"""

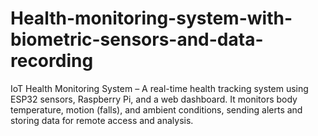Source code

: # Health-monitoring-system-with-biometric-sensors-and-data-recording
IoT Health Monitoring System – A real-time health tracking system using ESP32 sensors, Raspberry Pi, and a web dashboard. It monitors body temperature, motion (falls), and ambient conditions, sending alerts and storing data for remote access and analysis.
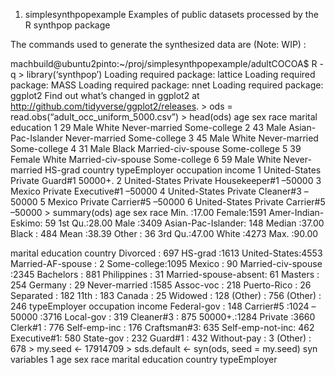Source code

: 1.  simplesynthpopexample
    Examples of public datasets processed by the R synthpop package

The commands used to generate the synthesized data are (Note:
WIP) :

machbuild@ubuntu2pinto:~/proj/simplesynthpopexample/adultCOCOA$ R -q
&gt; library(‘synthpop’)
Loading required package: lattice
Loading required package: MASS
Loading required package: nnet
Loading required package: ggplot2
Find out what’s changed in ggplot2 at
http://github.com/tidyverse/ggplot2/releases.
&gt; ods = read.obs(“adult\_occ\_uniform\_5000.csv”)
&gt; head(ods)
age sex race marital education
1 29 Male White Never-married Some-college
2 43 Male Asian-Pac-Islander Never-married Some-college
3 45 Male White Never-married Some-college
4 31 Male Black Married-civ-spouse Some-college
5 39 Female White Married-civ-spouse Some-college
6 59 Male White Never-married HS-grad
country typeEmployer occupation income
1 United-States Private Guard\#1 50000+.
2 United-States Private Housekeeper\#1 –50000
3 Mexico Private Executive\#1 –50000
4 United-States Private Cleaner\#3 –50000
5 Mexico Private Carrier\#5 –50000
6 United-States Private Carrier\#5 –50000
&gt; summary(ods)
age sex race
Min. :17.00 Female:1591 Amer-Indian-Eskimo: 59
1st Qu.:28.00 Male :3409 Asian-Pac-Islander: 148
Median :37.00 Black : 484
Mean :38.39 Other : 36
3rd Qu.:47.00 White :4273
Max. :90.00

marital education country
Divorced : 697 HS-grad :1613 United-States:4553
Married-AF-spouse : 2 Some-college:1095 Mexico : 90
Married-civ-spouse :2345 Bachelors : 881 Philippines : 31
Married-spouse-absent: 61 Masters : 254 Germany : 29
Never-married :1585 Assoc-voc : 218 Puerto-Rico : 26
Separated : 182 11th : 183 Canada : 25
Widowed : 128 (Other) : 756 (Other) : 246
typeEmployer occupation income
Federal-gov : 148 Carrier\#5 :1024 –50000 :3716
Local-gov : 319 Cleaner\#3 : 875 50000+.:1284
Private :3660 Clerk\#1 : 776
Self-emp-inc : 176 Craftsman\#3: 635
Self-emp-not-inc: 462 Executive\#1: 580
State-gov : 232 Guard\#1 : 432
Without-pay : 3 (Other) : 678
&gt; my.seed &lt;- 17914709
&gt; sds.default &lt;- syn(ods, seed = my.seed)
syn variables
1 age sex race marital education country typeEmployer
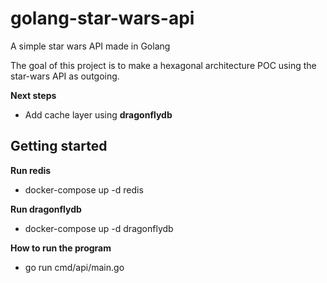 # golang-star-wars-api

A simple star wars API made in Golang

The goal of this project is to make a hexagonal architecture POC using the star-wars API as outgoing.

**Next steps**
* Add cache layer using **dragonflydb**

## Getting started

**Run redis**
* docker-compose up -d redis

**Run dragonflydb**
* docker-compose up -d dragonflydb

**How to run the program**
* go run cmd/api/main.go
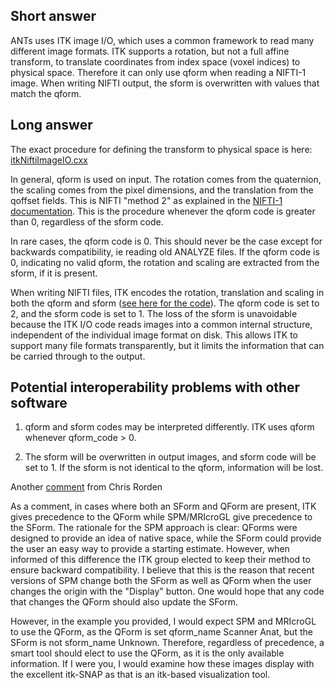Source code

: ## Short answer

ANTs uses ITK image I/O, which uses a common framework to read many different image formats. ITK supports a rotation, but not a full affine transform, to translate coordinates from index space (voxel indices) to physical space. Therefore it can only use qform when reading a NIFTI-1 image. When writing NIFTI output, the sform is overwritten with values that match the qform.


## Long answer

The exact procedure for defining the transform to physical space is here: [itkNiftiImageIO.cxx](https://github.com/InsightSoftwareConsortium/ITK/blob/285d589717dcb5252e68b90241b9c4853aa6319b/Modules/IO/NIFTI/src/itkNiftiImageIO.cxx#L1584)

In general, qform is used on input. The rotation comes from the quaternion, the scaling comes from the pixel dimensions, and the translation from the qoffset fields. This is NIFTI "method 2" as explained in the [NIFTI-1 documentation](http://nifti.nimh.nih.gov/nifti-1/documentation/nifti1fields/nifti1fields_pages/qsform.html). This is the procedure whenever the qform code is greater than 0, regardless of the sform code.

In rare cases, the qform code is 0. This should never be the case except for backwards compatibility, ie reading old ANALYZE files. If the qform code is 0, indicating no valid qform, the rotation and scaling are extracted from the sform, if it is present.

When writing NIFTI files, ITK encodes the rotation, translation and scaling in both the qform and sform ([see here for the code](https://github.com/InsightSoftwareConsortium/ITK/blob/285d589717dcb5252e68b90241b9c4853aa6319b/Modules/IO/NIFTI/src/itkNiftiImageIO.cxx#L1705)). The qform code is set to 2, and the sform code is set to 1. The loss of the sform is unavoidable because the ITK I/O code reads images into a common internal structure, independent of the individual image format on disk. This allows ITK to support many file formats transparently, but it limits the information that can be carried through to the output.

## Potential interoperability problems with other software

1. qform and sform codes may be interpreted differently. ITK uses qform whenever qform_code > 0.

2. The sform will be overwritten in output images, and sform code will be set to 1. If the sform is not identical to the qform, information will be lost. 

Another [comment](https://github.com/ANTsX/ANTs/issues/500#issuecomment-333543715) from Chris Rorden

As a comment, in cases where both an SForm and QForm are present, ITK gives precedence to the QForm while SPM/MRIcroGL give precedence to the SForm. The rationale for the SPM approach is clear: QForms were designed to provide an idea of native space, while the SForm could provide the user an easy way to provide a starting estimate. However, when informed of this difference the ITK group elected to keep their method to ensure backward compatibility. I believe that this is the reason that recent versions of SPM change both the SForm as well as QForm when the user changes the origin with the "Display" button. One would hope that any code that changes the QForm should also update the SForm.

However, in the example you provided, I would expect SPM and MRIcroGL to use the QForm, as the QForm is set qform_name Scanner Anat, but the SForm is not sform_name Unknown. Therefore, regardless of precedence, a smart tool should elect to use the QForm, as it is the only available information. If I were you, I would examine how these images display with the excellent itk-SNAP as that is an itk-based visualization tool.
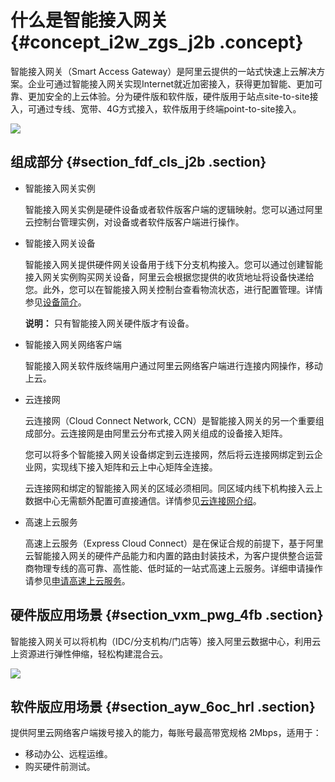 # 什么是智能接入网关 {#concept_i2w_zgs_j2b .concept}

智能接入网关（Smart Access Gateway）是阿里云提供的一站式快速上云解决方案。企业可通过智能接入网关实现Internet就近加密接入，获得更加智能、更加可靠、更加安全的上云体验。分为硬件版和软件版，硬件版用于站点site-to-site接入，可通过专线、宽带、4G方式接入，软件版用于终端point-to-site接入。

![](http://static-aliyun-doc.oss-cn-hangzhou.aliyuncs.com/assets/img/15401/15565075686804_zh-CN.png)

## 组成部分 {#section_fdf_cls_j2b .section}

-   智能接入网关实例

    智能接入网关实例是硬件设备或者软件版客户端的逻辑映射。您可以通过阿里云控制台管理实例，对设备或者软件版客户端进行操作。

-   智能接入网关设备

    智能接入网关提供硬件网关设备用于线下分支机构接入。您可以通过创建智能接入网关实例购买网关设备，阿里云会根据您提供的收货地址将设备快递给您。此外，您可以在智能接入网关控制台查看物流状态，进行配置管理。详情参见[设备简介](intl.zh-CN/产品简介/智能接入网关硬件版设备/设备简介.md#)。

    **说明：** 只有智能接入网关硬件版才有设备。

-   智能接入网关网络客户端

    智能接入网关软件版终端用户通过阿里云网络客户端进行连接内网操作，移动上云。

-   云连接网

    云连接网（Cloud Connect Network, CCN）是智能接入网关的另一个重要组成部分。云连接网是由阿里云分布式接入网关组成的设备接入矩阵。

    您可以将多个智能接入网关设备绑定到云连接网，然后将云连接网绑定到云企业网，实现线下接入矩阵和云上中心矩阵全连接。

    云连接网和绑定的智能接入网关的区域必须相同。同区域内线下机构接入云上数据中心无需额外配置可直接通信。详情参见[云连接网介绍](../../../../intl.zh-CN/控制台配置指南/云连接网/云连接网介绍.md#)。

-   高速上云服务

    高速上云服务（Express Cloud Connect）是在保证合规的前提下，基于阿里云智能接入网关的硬件产品能力和内置的路由封装技术，为客户提供整合运营商物理专线的高可靠、高性能、低时延的一站式高速上云服务。详细申请操作请参见[申请高速上云服务](../../../../intl.zh-CN/物理专线连接/高速上云服务（Beta）/开通高速上云服务.md#)。


## 硬件版应用场景 {#section_vxm_pwg_4fb .section}

智能接入网关可以将机构（IDC/分支机构/门店等）接入阿里云数据中心，利用云上资源进行弹性伸缩，轻松构建混合云。

![](http://static-aliyun-doc.oss-cn-hangzhou.aliyuncs.com/assets/img/15401/155650756821212_zh-CN.png)

## 软件版应用场景 {#section_ayw_6oc_hrl .section}

提供阿里云网络客户端拨号接入的能力，每账号最高带宽规格 2Mbps，适用于：

-   移动办公、远程运维。
-   购买硬件前测试。

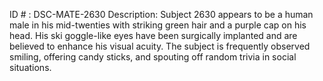 ID # : DSC-MATE-2630
Description: Subject 2630 appears to be a human male in his mid-twenties with striking green hair and a purple cap on his head. His ski goggle-like eyes have been surgically implanted and are believed to enhance his visual acuity. The subject is frequently observed smiling, offering candy sticks, and spouting off random trivia in social situations.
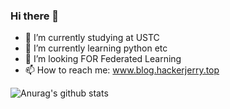 ### Hi there 👋

<!--
**hacker-jerry/hacker-jerry** is a ✨ _special_ ✨ repository because its `README.md` (this file) appears on your GitHub profile.

Here are some ideas to get you started:

- 🔭 I’m currently working on ...
- 🌱 I’m currently learning ...
- 👯 I’m looking to collaborate on ...
- 🤔 I’m looking for help with ...
- 💬 Ask me about ...
- 📫 How to reach me: ...
- 😄 Pronouns: ...
- ⚡ Fun fact: ...
-->

- 🔭 I’m currently studying at USTC
- 🌱 I’m currently learning python etc
- 👯 I’m looking FOR Federated Learning 
- 📫 How to reach me: www.blog.hackerjerry.top

![Anurag's github stats](https://github-readme-stats.vercel.app/api?username=hacker-jerry&count_private=true&show_icons=true&theme=vue)
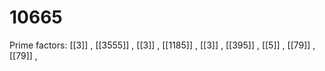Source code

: # 10665

Prime factors: [[3]] , [[3555]] , [[3]] , [[1185]] , [[3]] , [[395]] , [[5]] , [[79]] , [[79]] , 
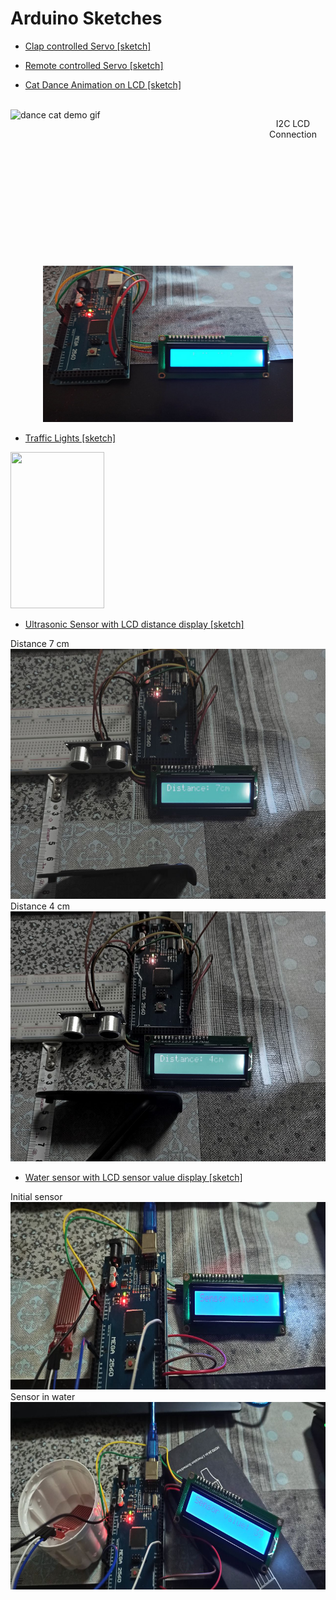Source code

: # Arduino Sketches


- [Clap controlled Servo [sketch]](servo/servo.ino)
- [Remote controlled Servo [sketch]](servo/remote-controlled-servo.ino)

- [Cat Dance Animation on LCD [sketch]](cat_dance_animation/dance_cat_animation.ino)

<br><img src="cat_dance_animation/cat_dance_gif.gif" width="400" height="250" alt="dance cat demo gif" align="left"><p align="center">I2C LCD Connection<br><img src="cat_dance_animation/cat_dance_photo.jpg" width="400" height="250" alt="lcd connection">

- [Traffic Lights [sketch]](traffic_lights/traffic_light.ino)

<img src="traffic_lights/traffic_light.gif" width="150" height="250"> <br>

- [Ultrasonic Sensor with LCD distance display [sketch]](ultrasonic_sensor/ultrasonic_sensor.ino)

Distance 7 cm  <br>
<img src="ultrasonic_sensor/ultrasonic_sensor (1).jpg" width="600" height="400"><br>
Distance 4 cm
<br><img src="ultrasonic_sensor/ultrasonic_sensor (2).jpg" width="600" height="400">

- [Water sensor with LCD sensor value display [sketch]](water_sensor/water_sensor.ino)

Initial sensor  <br>
<img src="water_sensor/water_sensor (1).jpg" width="600" height="300"><br>
Sensor in water
<br><img src="water_sensor/water_sensor (2).jpg" width="600" height="300">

"""

### EXERCISE
Start at the line above containing "3 Mexico Private Executive\#1 –50000" and stop at the line containing "A simple star wars API made in Golang": print those lines and everything between them exactly, but not the pictures.

### ANSWER BOX
3 Mexico Private Executive\#1 –50000
4 United-States Private Cleaner\#3 –50000
5 Mexico Private Carrier\#5 –50000
6 United-States Private Carrier\#5 –50000
&gt; summary(ods)
age sex race
Min. :17.00 Female:1591 Amer-Indian-Eskimo: 59
1st Qu.:28.00 Male :3409 Asian-Pac-Islander: 148
Median :37.00 Black : 484
Mean :38.39 Other : 36
3rd Qu.:47.00 White :4273
Max. :90.00

marital education country
Divorced : 697 HS-grad :1613 United-States:4553
Married-AF-spouse : 2 Some-college:1095 Mexico : 90
Married-civ-spouse :2345 Bachelors : 881 Philippines : 31
Married-spouse-absent: 61 Masters : 254 Germany : 29
Never-married :1585 Assoc-voc : 218 Puerto-Rico : 26
Separated : 182 11th : 183 Canada : 25
Widowed : 128 (Other) : 756 (Other) : 246
typeEmployer occupation income
Federal-gov : 148 Carrier\#5 :1024 –50000 :3716
Local-gov : 319 Cleaner\#3 : 875 50000+.:1284
Private :3660 Clerk\#1 : 776
Self-emp-inc : 176 Craftsman\#3: 635
Self-emp-not-inc: 462 Executive\#1: 580
State-gov : 232 Guard\#1 : 432
Without-pay : 3 (Other) : 678
&gt; my.seed &lt;- 17914709
&gt; sds.default &lt;- syn(ods, seed = my.seed)
syn variables
1 age sex race marital education country typeEmployer
 # golang-star-wars-api

A simple star wars API made in Golang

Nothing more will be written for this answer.